C’mon Brad. ‘Don’t try to learn Japanese’? I get you want to be provocative. But pick and choose when to do that and think of why. People want to learn Japanese for lots of reasons, like the reasons you had in joining JETS and learning about Buddhism. Some people have a spouse who is Japanese or is moving there for any of many reasons and have an interest in the culture, as you obviously have. And not EVERY SINGLE TOPIC has to be autobiographical. Maybe try not being so ego-centered in your videos. Just pick a topic and discuss the topic. This was like t-ball, and you whiffed. There are nuggets of good video ideas in here, like, “how to learn Japanese from comic books”. Or “top 5 key Japanese words you should know for Zen”. Your video title and general attitude is sometimes so negative as to be totally off putting. Lots of things are ‘complicated’ anyway, and some people enjoy the challenge of learning something complicated and the joy of whatever benefits arise from that learning. Maybe your goal is to just have a steady stream of people who hate-watch your videos. If so, keep up the good work.
@@RC-qf3mp Why? Just… why? You wasted a lot of time on this totally useless comment. Just stop watching.

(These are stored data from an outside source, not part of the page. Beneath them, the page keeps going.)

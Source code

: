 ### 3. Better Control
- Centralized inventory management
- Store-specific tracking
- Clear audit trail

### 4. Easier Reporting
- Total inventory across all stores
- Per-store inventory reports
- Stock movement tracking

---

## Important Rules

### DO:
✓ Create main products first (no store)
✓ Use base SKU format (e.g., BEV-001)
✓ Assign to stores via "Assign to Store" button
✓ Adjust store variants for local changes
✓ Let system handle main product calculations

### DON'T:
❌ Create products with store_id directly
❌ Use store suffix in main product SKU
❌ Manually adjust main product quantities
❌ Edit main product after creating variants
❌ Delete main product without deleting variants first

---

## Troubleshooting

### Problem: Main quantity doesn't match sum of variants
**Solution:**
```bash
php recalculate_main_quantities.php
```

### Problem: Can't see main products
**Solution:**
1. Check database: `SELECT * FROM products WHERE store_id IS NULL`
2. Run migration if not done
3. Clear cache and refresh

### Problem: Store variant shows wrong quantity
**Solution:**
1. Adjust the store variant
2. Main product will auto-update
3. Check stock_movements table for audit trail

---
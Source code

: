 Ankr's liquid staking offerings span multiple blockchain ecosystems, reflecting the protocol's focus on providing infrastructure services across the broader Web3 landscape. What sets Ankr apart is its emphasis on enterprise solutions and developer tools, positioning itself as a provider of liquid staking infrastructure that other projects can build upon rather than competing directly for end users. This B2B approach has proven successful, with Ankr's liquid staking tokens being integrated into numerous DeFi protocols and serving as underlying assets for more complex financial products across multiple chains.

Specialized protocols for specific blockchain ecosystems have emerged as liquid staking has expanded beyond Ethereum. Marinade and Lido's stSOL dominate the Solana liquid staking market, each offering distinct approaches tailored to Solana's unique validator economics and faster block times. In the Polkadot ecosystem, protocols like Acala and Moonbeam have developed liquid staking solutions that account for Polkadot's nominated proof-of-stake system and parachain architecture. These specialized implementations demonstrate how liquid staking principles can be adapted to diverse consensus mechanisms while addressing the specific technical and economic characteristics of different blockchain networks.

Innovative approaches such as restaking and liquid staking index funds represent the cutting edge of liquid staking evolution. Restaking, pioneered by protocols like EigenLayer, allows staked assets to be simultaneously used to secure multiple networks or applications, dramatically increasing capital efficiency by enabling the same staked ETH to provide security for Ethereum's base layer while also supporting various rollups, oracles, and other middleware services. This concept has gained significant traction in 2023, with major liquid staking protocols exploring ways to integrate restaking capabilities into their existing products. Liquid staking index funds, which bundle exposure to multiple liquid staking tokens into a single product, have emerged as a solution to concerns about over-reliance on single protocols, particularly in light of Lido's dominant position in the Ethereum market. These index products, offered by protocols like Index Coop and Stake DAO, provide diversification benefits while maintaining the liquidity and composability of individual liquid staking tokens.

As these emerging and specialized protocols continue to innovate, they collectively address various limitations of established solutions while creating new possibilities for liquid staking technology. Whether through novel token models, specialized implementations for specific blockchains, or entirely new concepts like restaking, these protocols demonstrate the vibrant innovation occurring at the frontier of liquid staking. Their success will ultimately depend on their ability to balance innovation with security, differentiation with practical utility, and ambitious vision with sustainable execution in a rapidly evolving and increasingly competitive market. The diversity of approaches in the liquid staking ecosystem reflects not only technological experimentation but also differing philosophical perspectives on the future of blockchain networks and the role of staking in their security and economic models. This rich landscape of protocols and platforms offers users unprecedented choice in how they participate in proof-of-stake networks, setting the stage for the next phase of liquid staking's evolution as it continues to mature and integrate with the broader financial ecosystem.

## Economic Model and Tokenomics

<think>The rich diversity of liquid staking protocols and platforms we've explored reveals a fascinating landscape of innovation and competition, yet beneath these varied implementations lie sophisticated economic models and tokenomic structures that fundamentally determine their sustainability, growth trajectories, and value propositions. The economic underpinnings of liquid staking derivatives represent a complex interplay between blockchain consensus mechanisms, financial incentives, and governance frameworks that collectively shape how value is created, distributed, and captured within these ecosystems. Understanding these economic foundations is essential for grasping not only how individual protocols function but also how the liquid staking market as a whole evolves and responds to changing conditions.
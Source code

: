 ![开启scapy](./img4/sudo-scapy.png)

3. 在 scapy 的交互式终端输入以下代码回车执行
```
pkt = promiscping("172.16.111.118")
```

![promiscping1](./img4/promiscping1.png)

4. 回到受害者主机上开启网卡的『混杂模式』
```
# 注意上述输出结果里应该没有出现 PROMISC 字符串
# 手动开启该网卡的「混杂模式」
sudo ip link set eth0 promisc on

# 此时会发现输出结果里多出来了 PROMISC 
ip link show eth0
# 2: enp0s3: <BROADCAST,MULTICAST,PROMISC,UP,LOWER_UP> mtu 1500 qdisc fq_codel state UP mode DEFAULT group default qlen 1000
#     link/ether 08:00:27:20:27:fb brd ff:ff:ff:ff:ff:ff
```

So … go listen to someone else! Geez. Your diatribe is far from Buddhist in tone. 💩
@ why? B/c you need to hear honest feedback if you want to actually grow the channel instead of begging people for donations. It’s pathetic and annoying. Just make better content and you won’t need the donations. In every area in life, people can improve by getting feedback. You’re filled with negativity. “Don’t try to learn Japanese”. Amazing. Keep on begging for donations then if you don’t want feedback.